O pesquisador do Instituto de Pesquisa Econômica Aplicada (Ipea), Paulo Meyer afirmou que o impacto é nulo porque o governo considera que esse impacto já aconteceu. “Dívidas com mais de 90 dias de atraso é considerado dinheiro perdido”, afirma o pesquisador. “Então qualquer valor que for pago já é positivo.”

O MEC afirma que o objetivo da MP é  reduzir os índices de inadimplência do Fies e combater os impactos da pandemia. Mas a forma, o momento e a própria decisão do governo são alvos de críticas.

Perdão não resolve

Uma das críticas ao perdão da dívida do Fies é que a renegociação não vai impedir que a inadimplência volte no futuro. Para Meyer, a medida pode até incentivar o atraso nos pagamentos do programa.

“O problema da anistia, assim como outros perdões, é que se você faz uma vez, cria-se a expectativa de que será feito outras vezes”, afirma. “Tira o incentivo de pagar em dia, já que se pode pagar depois com melhores condições”.

Já para a União Nacional dos Estudantes (UNE), o perdão é necessário. “Se o estudante pudesse pagar, ele pagaria. Mas a inadimplência acontecer por questões complexas”, diz Bruna Brelaz, presidente do movimento.

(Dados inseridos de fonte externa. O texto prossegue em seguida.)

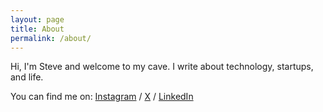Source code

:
 ```yaml
---
layout: page
title: About
permalink: /about/
---
```


Hi, I'm Steve and welcome to my cave. I write about technology, startups, and life.

You can find me on:
[Instagram](https://instagram.com/steveebenezer) /
[X](https://x.com/steveebenezer) /
[LinkedIn](https://www.linkedin.com/in/steveebenezerpaul)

Entre as questões citadas está a situação econômica brasileira, motivo pelo qual a UNE defende o perdão da dívida do Fies desde a crise econômica de 2015. A queda da renda, a inflação e o desemprego impactaram diretamente a capacidade de pagamento de dívidas estudantis, segundo Brelaz.

Os últimos dados disponíveis do IBGE, até o 3º trimestre de 2021, indicam que o desemprego entre jovens é mais que o dobro da taxa geral. Entre as pessoas com 18 a 24 anos, 26% estão desempregados. Na população geral, a taxa é de 13%.

O cenário econômico desfavorável também é comentado por Marcus Barão, presidente do Conselho Nacional da Juventude (Conjuve).  “Desempregados não podem pagar dívidas. Então você cria uma geração endividada”, afirma. “O perdão ajuda a resolver um problema. Mas há outros, como a falta de emprego para os jovens”.

Para Barão, mesmo se houvesse impacto fiscal, o custo econômico seria muito maior se o o à educação não for possibilitado. “São jovens que podem ser mão de obra qualificada, criando bem-estar social e desenvolvimento econômico para todo o país”.

A presidente da UNE, Bruna Brelaz, afirma ainda que o perdão deveria ser para todos os endividados – não só os que aderiram ao Fies até o 2º semestre de 2017. Segundo ela, os alunos com contratos posteriores também foram impactados pela situação econômica impulsionada pelos impactos da pandemia de Covid-19.

Brelaz afirma que o perdão precisa vir acompanhado de um “debate de reestruturação do Fies”. O pesquisador do Ipea Paulo Meyer também defende que a solução é a reestruturação do programa.

A lei 13.530/2017 alterou a base de pagamento do Fies. Cada estudante pagaria uma parcela variável, que seria associada a sua renda familiar per capita. Não seria mais um valor fixo, que não considera a situação de emprego. Mas a lei não foi colocada em prática até agora.

Segundo Meyer, o problema é a lei não mostrar como alguns procedimentos funcionariam. Ele cita que a norma não indica como seria o processo para verificar a renda do estudante, nem como seria o recolhimento dos pagamentos com base nessa base variável.

A Receita Federal, que tem o aos dados de renda, não poderia realizar essas funções, porque ela não pode recolher pagamento de financiamentos. Só tributos. Uma alteração dessas regras precisaria ser aprovada pelo Congresso.

“Precisa fazer o que falta para o Fies ser ligado à renda”, diz Meyer. “Se continuar com o mesmo modelo, outra anistia será necessária, sem dúvida”.